What the exercise asks: Retype, word for word, each line between the lines holding "This splits $U^j$" and "The raising operator", inclusive, and leave the rest of the data alone.

Top of Exercise materials

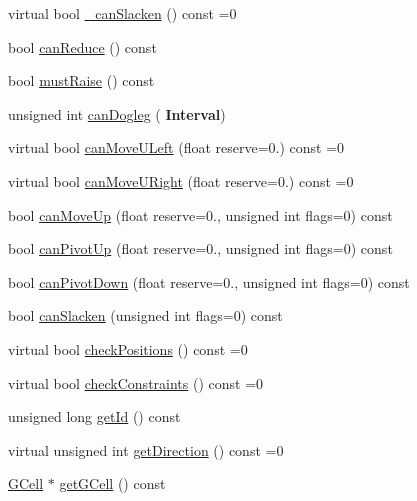 \begin{DoxyCompactItemize}
\item 
virtual bool \hyperlink{classKatabatic_1_1AutoSegment_a676fcb7ece71d129b7a4d87a3f2e07aa}{\+\_\+can\+Slacken} () const =0
\item 
bool \hyperlink{classKatabatic_1_1AutoSegment_af1a231b2324a486d4ef61b247886cdeb}{can\+Reduce} () const
\item 
bool \hyperlink{classKatabatic_1_1AutoSegment_a449ebb156fd51b04bbc029a657b4cded}{must\+Raise} () const
\item 
unsigned int \hyperlink{classKatabatic_1_1AutoSegment_a43c865bcfcfd6132352a9ac8a84c25cd}{can\+Dogleg} (\textbf{ Interval})
\item 
virtual bool \hyperlink{classKatabatic_1_1AutoSegment_aad55626c9d793a0b08bcff5be2a5ad0c}{can\+Move\+U\+Left} (float reserve=0.) const =0
\item 
virtual bool \hyperlink{classKatabatic_1_1AutoSegment_a096deb8a143f098eac2bff9ab9c52243}{can\+Move\+U\+Right} (float reserve=0.) const =0
\item 
bool \hyperlink{classKatabatic_1_1AutoSegment_a6482341a342eb6e6b3b43f13fd4436f6}{can\+Move\+Up} (float reserve=0., unsigned int flags=0) const
\item 
bool \hyperlink{classKatabatic_1_1AutoSegment_a6cca3afced729492cae6649a92dc7e88}{can\+Pivot\+Up} (float reserve=0., unsigned int flags=0) const
\item 
bool \hyperlink{classKatabatic_1_1AutoSegment_a24de580d1a371b8d27640cbc3431990b}{can\+Pivot\+Down} (float reserve=0., unsigned int flags=0) const
\item 
bool \hyperlink{classKatabatic_1_1AutoSegment_adec088de3c4c47a28ee9d58eb6d9cf85}{can\+Slacken} (unsigned int flags=0) const
\item 
virtual bool \hyperlink{classKatabatic_1_1AutoSegment_af026a81002bd907f1ccd4a4784aaa1db}{check\+Positions} () const =0
\item 
virtual bool \hyperlink{classKatabatic_1_1AutoSegment_a3d5732fd10b4a05076981066a4674487}{check\+Constraints} () const =0
\item 
unsigned long \hyperlink{classKatabatic_1_1AutoSegment_afdedcef127ad2a3677a5b48d7d3453f3}{get\+Id} () const
\item 
virtual unsigned int \hyperlink{classKatabatic_1_1AutoSegment_ae35b78590ed6aa546b626ef95f28c533}{get\+Direction} () const =0
\item 
\hyperlink{classKatabatic_1_1GCell}{G\+Cell} $\ast$ \hyperlink{classKatabatic_1_1AutoSegment_a819cf639562a031a1e2e061fe1293d66}{get\+G\+Cell} () const

\end{DoxyCompactItemize}
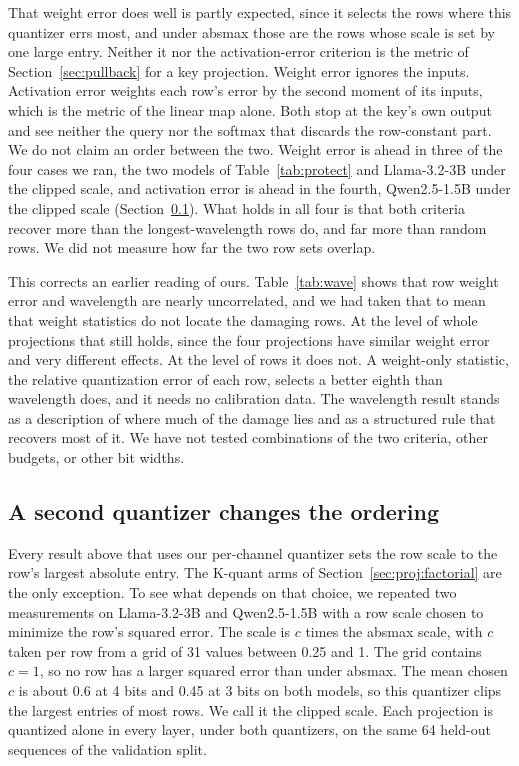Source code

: \documentclass[journal]{IEEEtran}
\begin{document}
That weight error does well is partly expected, since it selects the rows where this quantizer
errs most, and under absmax those are the rows whose scale is set by one large entry. Neither it
nor the activation-error criterion is the metric of Section~\ref{sec:pullback} for a key
projection. Weight error ignores the inputs. Activation error weights each row's error by the
second moment of its inputs, which is the metric of the linear map alone. Both stop at the key's
own output and see neither the query nor the softmax that discards the row-constant part. We do
not claim an order between the two. Weight error is ahead in three of the four cases we ran, the
two models of Table~\ref{tab:protect} and Llama-3.2-3B under the clipped scale, and activation
error is ahead in the fourth, Qwen2.5-1.5B under the clipped scale
(Section~\ref{sec:proj:quant}). What holds in all four is that both criteria recover more than
the longest-wavelength rows do, and far more than random rows. We did not measure how far the two
row sets overlap.

This corrects an earlier reading of ours. Table~\ref{tab:wave} shows that row weight error and
wavelength are nearly uncorrelated, and we had taken that to mean that weight statistics do not
locate the damaging rows. At the level of whole projections that still holds, since the four
projections have similar weight error and very different effects. At the level of rows it does
not. A weight-only statistic, the relative quantization error of each row, selects a better eighth
than wavelength does, and it needs no calibration data. The wavelength result stands as a
description of where much of the damage lies and as a structured rule that recovers most of it.
We have not tested combinations of the two criteria, other budgets, or other bit widths.

\subsection{A second quantizer changes the ordering}\label{sec:proj:quant}

Every result above that uses our per-channel quantizer sets the row scale to the row's
largest absolute entry. The K-quant arms of Section~\ref{sec:proj:factorial} are the only
exception. To
see what depends on that choice, we repeated two measurements on Llama-3.2-3B and Qwen2.5-1.5B with a row scale
chosen to minimize the row's squared error. The scale is $c$ times the absmax scale, with $c$
taken per row from a grid of 31 values between 0.25 and 1. The grid contains $c = 1$, so no row
has a larger squared error than under absmax. The mean chosen $c$ is about 0.6 at 4 bits and
0.45 at 3 bits on both models, so this quantizer clips the largest entries of most rows. We call it the clipped
scale. Each projection is quantized alone in every layer, under both quantizers, on the same 64
held-out sequences of the validation split.
\end{document}
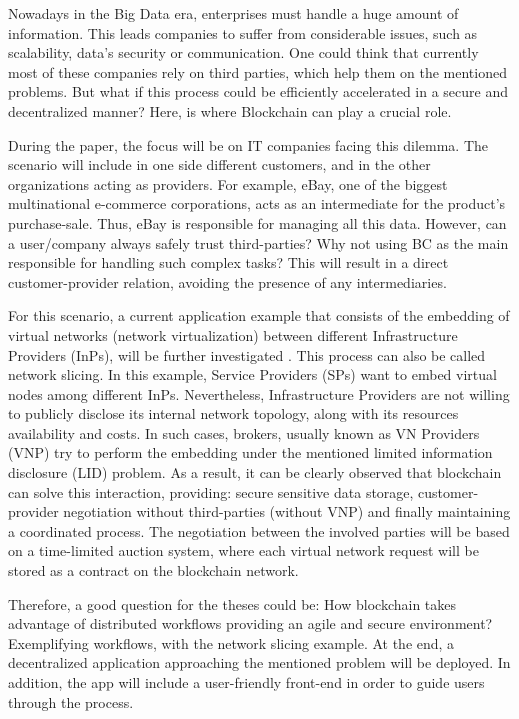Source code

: Nowadays in the Big Data era, enterprises must handle a huge amount of information. This leads companies to suffer from considerable issues, such as scalability, data's security or communication. One could think that currently most of these companies rely on third parties, which help them on the mentioned problems. But what if this process could be efficiently accelerated in a secure and decentralized manner? Here, is where Blockchain can play a crucial role.

During the paper, the focus will be on IT companies facing this dilemma. The scenario will include in one side different customers, and in the other organizations acting as providers. For example, eBay, one of the biggest multinational e-commerce corporations, acts as an intermediate for the product's purchase-sale. Thus, eBay is responsible for managing all this data. However, can a user/company always safely trust third-parties? Why not using BC as the main responsible for handling such complex tasks? This will result in a direct customer-provider relation, avoiding the presence of any intermediaries.

For this scenario, a current application example that consists of the embedding of virtual networks (network virtualization) between different Infrastructure Providers (InPs), will be further investigated \cite{dietrich2015multi}. This process can also be called network slicing. In this example, Service Providers (SPs) want to embed virtual nodes among different InPs. Nevertheless, Infrastructure Providers are not willing to publicly disclose its internal network topology, along with its resources availability and costs. In such cases, brokers, usually known as VN Providers (VNP) try to perform the embedding under the mentioned limited information disclosure (LID) problem. As a result, it can be clearly observed that blockchain can solve this interaction, providing: secure sensitive data storage, customer-provider negotiation without third-parties (without VNP) and finally maintaining a coordinated process. The negotiation between the involved parties will be based on a time-limited auction system, where each virtual network request will be stored as a contract on the blockchain network.

Therefore, a good question for the theses could be: How blockchain takes advantage of distributed workflows providing an agile and secure environment? Exemplifying workflows, with the network slicing example. At the end, a decentralized application approaching the mentioned problem will be deployed. In addition, the app will include a user-friendly front-end in order to guide users through the process. 



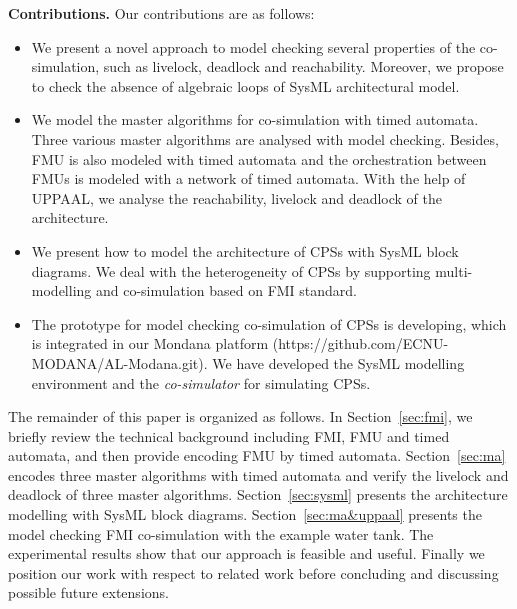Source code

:\textbf{Contributions.} Our contributions are as follows:
\begin{itemize}
\item
We present a novel approach to model checking several properties of the co-simulation, such as livelock, deadlock and reachability. Moreover, we propose to check the absence of algebraic loops of SysML architectural model.
\item
We model the master algorithms for co-simulation with timed automata. Three various master algorithms are analysed with model checking. Besides, FMU is also modeled with timed automata and the orchestration between FMUs is modeled with a network of timed automata. With the help of UPPAAL, we analyse the reachability, livelock and deadlock of the architecture.
\item
We present how to model the architecture of CPSs with SysML block diagrams. We deal with the heterogeneity of CPSs by supporting multi-modelling and co-simulation based on FMI standard.
\item
The prototype for model checking co-simulation of CPSs is developing, which is integrated in our Mondana platform \cite{Cheng2015Modana}(https://github.com/ECNU-MODANA/AL-Modana.git). We have developed the SysML modelling environment and the \textit{co-simulator }for simulating CPSs\cite{Fritzson1998Modelica}.
\end{itemize}
The remainder of this paper is organized as follows. In Section~\ref{sec:fmi}, we briefly review the technical background including FMI, FMU and timed automata, and then provide encoding FMU by timed automata.
Section~\ref{sec:ma} encodes three master algorithms with timed automata and verify the livelock and deadlock of three master algorithms.
Section~\ref{sec:sysml} presents the architecture modelling with SysML block diagrams.
Section~\ref{sec:ma&uppaal} presents the model checking FMI co-simulation with the example water tank. The experimental results show that our approach is feasible and useful. 
Finally we position our work with respect to related work before concluding and discussing possible future extensions.




















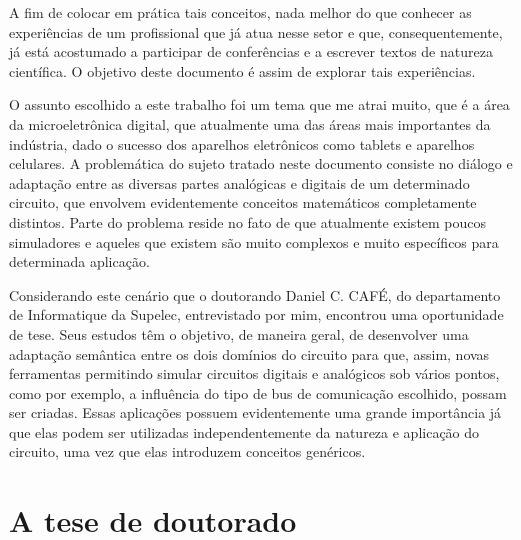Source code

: \documentclass{article}
\begin{document}
\vspace{12pt}

A fim de colocar em prática tais conceitos, nada melhor do que conhecer as
experiências de um profissional que já atua nesse setor e que, consequentemente,
já está acostumado a participar de conferências e a escrever textos de natureza
científica. O objetivo deste documento é assim de explorar tais experiências.  

\vspace{12pt}

O assunto escolhido a este trabalho foi um tema que me atrai muito, que é a área
da microeletrônica digital, que atualmente uma das áreas mais importantes da
indústria, dado o sucesso dos aparelhos eletrônicos como tablets e aparelhos
celulares. A problemática do sujeto tratado neste documento consiste no diálogo
e adaptação entre as diversas partes analógicas e digitais de um determinado
circuito, que envolvem evidentemente conceitos matemáticos completamente
distintos. Parte do problema reside no fato de que atualmente existem poucos
simuladores e aqueles que existem são muito complexos e muito específicos para
determinada aplicação.

\vspace{12pt}

Considerando este cenário que o doutorando Daniel C. CAFÉ, do departamento de
Informatique da Supelec, entrevistado por mim, encontrou uma oportunidade de
tese.  Seus estudos têm o objetivo, de maneira geral, de desenvolver uma
adaptação semântica entre os dois domínios do circuito para que, assim, novas 
ferramentas permitindo simular circuitos digitais e analógicos sob vários
pontos, como por exemplo, a influência do tipo de bus de comunicação escolhido,
possam ser criadas. Essas aplicações possuem evidentemente uma grande
importância já que elas podem ser utilizadas independentemente da natureza e
aplicação do circuito, uma vez que elas introduzem conceitos genéricos.


\newpage


\section{A tese de doutorado}
\end{document}
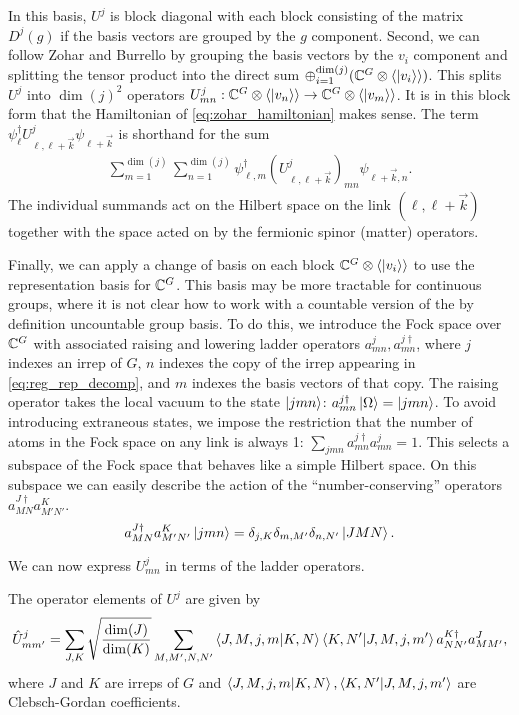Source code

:\documentclass[10pt,reqno]{amsart}
\numberwithin{equation}{section}
\begin{document}
	In this basis, $U^j$ is block diagonal with each block consisting of the matrix $D^j(g)$ if the basis vectors are grouped by the $g$ component. 
	Second, we can follow Zohar and Burrello by grouping the basis vectors by the $v_i$ component and splitting the tensor product into the direct sum $\oplus_{i=1}^{\dim(j)}(\mathbb{C}^G \otimes \langle \ket{v_i}\rangle)$.
	This splits $U^j$ into $\dim(j)^2$ operators $U^j_{mn}: \mathbb{C}^G \otimes \langle \ket{v_n}\rangle \to \mathbb{C}^G \otimes \langle \ket{v_m}\rangle$.
	It is in this block form that the Hamiltonian of \cref{eq:zohar_hamiltonian} makes sense. 
	The term $\psi^\dagger_\ell U^j_{\ell,\ell+\vec{k}} \psi_{\ell +\vec{k}}$ is shorthand for the sum
	\begin{align}
		\sum_{m=1}^{\dim(j)}\sum_{n=1}^{\dim(j)} \psi^\dagger_{\ell,m} (U^j_{\ell,\ell+\vec{k}})_{mn} \psi_{\ell +\vec{k},n}.
	\end{align}
	The individual summands act on the Hilbert space on the link $(\ell,\ell+\vec{k})$ together with the space acted on by the fermionic spinor (matter) operators.
	
	Finally, we can apply a change of basis on each block $\mathbb{C}^G \otimes \langle \ket{v_i}\rangle$ to use the representation basis for $\mathbb{C}^G$.
	This basis may be more tractable for continuous groups, where it is not clear how to work with a countable version of the by definition uncountable group basis. 
	To do this, we introduce the Fock space over $\mathbb{C}^G$ with associated raising and lowering ladder operators $a^j_{mn}, a^{j\dagger}_{mn}$, where $j$ indexes an irrep of $G$, $n$ indexes the copy of the irrep appearing in \cref{eq:reg_rep_decomp}, and $m$ indexes the basis vectors of that copy.
	The raising operator takes the local vacuum to the state $\ket{jmn}$: $a^{j\dagger}_{mn} \ket{\Omega} = \ket{jmn}$.
	To avoid introducing extraneous states, we impose the restriction that the number of atoms in the Fock space on any link is always 1: $\sum_{jmn} a^{j\dagger}_{mn} a^j_{mn} =1$.
	This selects a subspace of the Fock space that behaves like a simple Hilbert space.
	On this subspace we can easily describe the action of the ``number-conserving'' operators $a^{J\dagger}_{MN}a^{K}_{M'N'}$.
	\begin{equation}
		a^{J\dagger}_{MN}a^{K}_{M'N'}\ket{jmn} = \delta_{j,K}\delta_{m,M'}\delta_{n,N'}\ket{JMN}.
	\end{equation}
	
	We can now express $U^j_{mn}$ in terms of the ladder operators.
	\begin{proposition}\label{prop:Uj_ops}
		The operator elements of $U^j$ are given by
		\[\hat{U}^j_{mm'}= \sum_{J,K} \sqrt{\frac{\dim(J)}{\dim(K)}} \sum_{M,M',N,N'}\braket{J,M,j,m}{K,N} \braket{K, N'}{J,M,j,m'} a^{K\dagger}_{NN'} a^J_{MM'}, \]
		where $J$ and $K$ are irreps of $G$ and $\braket{J,M,j,m}{K,N}, \braket{K, N'}{J,M,j,m'}$ are Clebsch-Gordan coefficients.
	\end{proposition}
	
\end{document}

Bottom of Exercise materials

Answer to this problem:
	This splits $U^j$ into $\dim(j)^2$ operators $U^j_{mn}: \mathbb{C}^G \otimes \langle \ket{v_n}\rangle \to \mathbb{C}^G \otimes \langle \ket{v_m}\rangle$.
	It is in this block form that the Hamiltonian of \cref{eq:zohar_hamiltonian} makes sense. 
	The term $\psi^\dagger_\ell U^j_{\ell,\ell+\vec{k}} \psi_{\ell +\vec{k}}$ is shorthand for the sum
	\begin{align}
		\sum_{m=1}^{\dim(j)}\sum_{n=1}^{\dim(j)} \psi^\dagger_{\ell,m} (U^j_{\ell,\ell+\vec{k}})_{mn} \psi_{\ell +\vec{k},n}.
	\end{align}
	The individual summands act on the Hilbert space on the link $(\ell,\ell+\vec{k})$ together with the space acted on by the fermionic spinor (matter) operators.
	
	Finally, we can apply a change of basis on each block $\mathbb{C}^G \otimes \langle \ket{v_i}\rangle$ to use the representation basis for $\mathbb{C}^G$.
	This basis may be more tractable for continuous groups, where it is not clear how to work with a countable version of the by definition uncountable group basis. 
	To do this, we introduce the Fock space over $\mathbb{C}^G$ with associated raising and lowering ladder operators $a^j_{mn}, a^{j\dagger}_{mn}$, where $j$ indexes an irrep of $G$, $n$ indexes the copy of the irrep appearing in \cref{eq:reg_rep_decomp}, and $m$ indexes the basis vectors of that copy.
	The raising operator takes the local vacuum to the state $\ket{jmn}$: $a^{j\dagger}_{mn} \ket{\Omega} = \ket{jmn}$.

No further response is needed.